La storia di Ancona – Taranto, ma anche del girone di ritorno della squadra rossoblu, si chiude con una sconfitta per tre a due che non pregiudica la partecipazione del Taranto agli spareggi playoff, ma lo declassa nella terza posizione in graduatoria. Lo scettro di vice – capolista passa alla squadra dorica allenata da Francesco Monaco.
La rocambolesca sconfitta, giunta pochi attimi dopo un gol regolare annullato a Prosperi, per un inesistente fuorigioco, è un vero e proprio dono da parte di Pastori e compagni, incapaci di gestire il vantaggio ottenuto dopo i primi quarantacinque minuti. Proprio nell’ultima partita della stagione regolare il reparto difensivo ionico, Faraon e la coppia di centrali Pastore – Prosperi, subiscono una vera e propria doccia d’umiltà. Tutt’altra cosa rispetto al Taranto imbattuto e impermeabile delle ultime partite. In più anche l’esperimento di Tesser quarto di destra a centrocampo, al posto di Carrozza, non crea nessun buon risultato.
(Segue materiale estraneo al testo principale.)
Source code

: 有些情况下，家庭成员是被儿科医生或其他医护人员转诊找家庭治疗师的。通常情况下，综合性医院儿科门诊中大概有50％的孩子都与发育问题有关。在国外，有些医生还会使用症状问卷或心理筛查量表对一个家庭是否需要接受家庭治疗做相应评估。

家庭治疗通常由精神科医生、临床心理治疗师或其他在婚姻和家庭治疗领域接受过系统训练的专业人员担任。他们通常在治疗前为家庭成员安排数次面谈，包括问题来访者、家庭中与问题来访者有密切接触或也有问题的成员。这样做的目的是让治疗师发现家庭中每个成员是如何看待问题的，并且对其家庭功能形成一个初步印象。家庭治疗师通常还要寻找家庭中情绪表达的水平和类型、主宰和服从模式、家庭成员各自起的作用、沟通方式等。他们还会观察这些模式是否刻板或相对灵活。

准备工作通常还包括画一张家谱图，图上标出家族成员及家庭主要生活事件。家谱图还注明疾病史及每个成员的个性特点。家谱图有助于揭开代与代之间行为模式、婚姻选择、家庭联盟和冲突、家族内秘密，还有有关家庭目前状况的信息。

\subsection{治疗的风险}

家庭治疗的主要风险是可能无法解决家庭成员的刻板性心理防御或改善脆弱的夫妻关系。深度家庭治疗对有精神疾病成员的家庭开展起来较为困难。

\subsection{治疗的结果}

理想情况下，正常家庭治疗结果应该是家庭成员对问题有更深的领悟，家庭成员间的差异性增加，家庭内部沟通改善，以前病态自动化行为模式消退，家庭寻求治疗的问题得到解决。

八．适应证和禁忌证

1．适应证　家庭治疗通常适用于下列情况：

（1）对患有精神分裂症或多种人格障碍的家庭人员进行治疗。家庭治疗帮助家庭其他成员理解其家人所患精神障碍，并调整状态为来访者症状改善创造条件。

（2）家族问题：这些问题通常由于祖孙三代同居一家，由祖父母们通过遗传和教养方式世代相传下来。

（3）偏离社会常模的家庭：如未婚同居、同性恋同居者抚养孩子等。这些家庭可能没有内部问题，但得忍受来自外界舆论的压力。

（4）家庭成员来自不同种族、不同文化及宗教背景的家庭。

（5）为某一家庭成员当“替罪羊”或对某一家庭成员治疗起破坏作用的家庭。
Nonostante la sconfitta e le amnesie difensive, la formazione rossoblu non perde l’entusiasmo in vista delle prossime partite spareggio contro il Crotone. Infatti se si esclude un piccolo calo, anche contro i dorici i ragazzi di Cari confermano una buona condizione fisica. Il recupero di Mancini e la panchina lunga saranno armi da giocare per il salto di categoria. Società, giocatori e tifosi ritornano, però, da Ancona con qualche motivo di riflessione in più.
Prima della prossima sfida, prevista il 18 maggio all’Ezio Scida di Crotone, l’imperativo sarà ritrovare umiltà e determinazione. Due fattori che hanno consentito di realizzare, nel girone di ritorno, la scalata culminata nei playoff.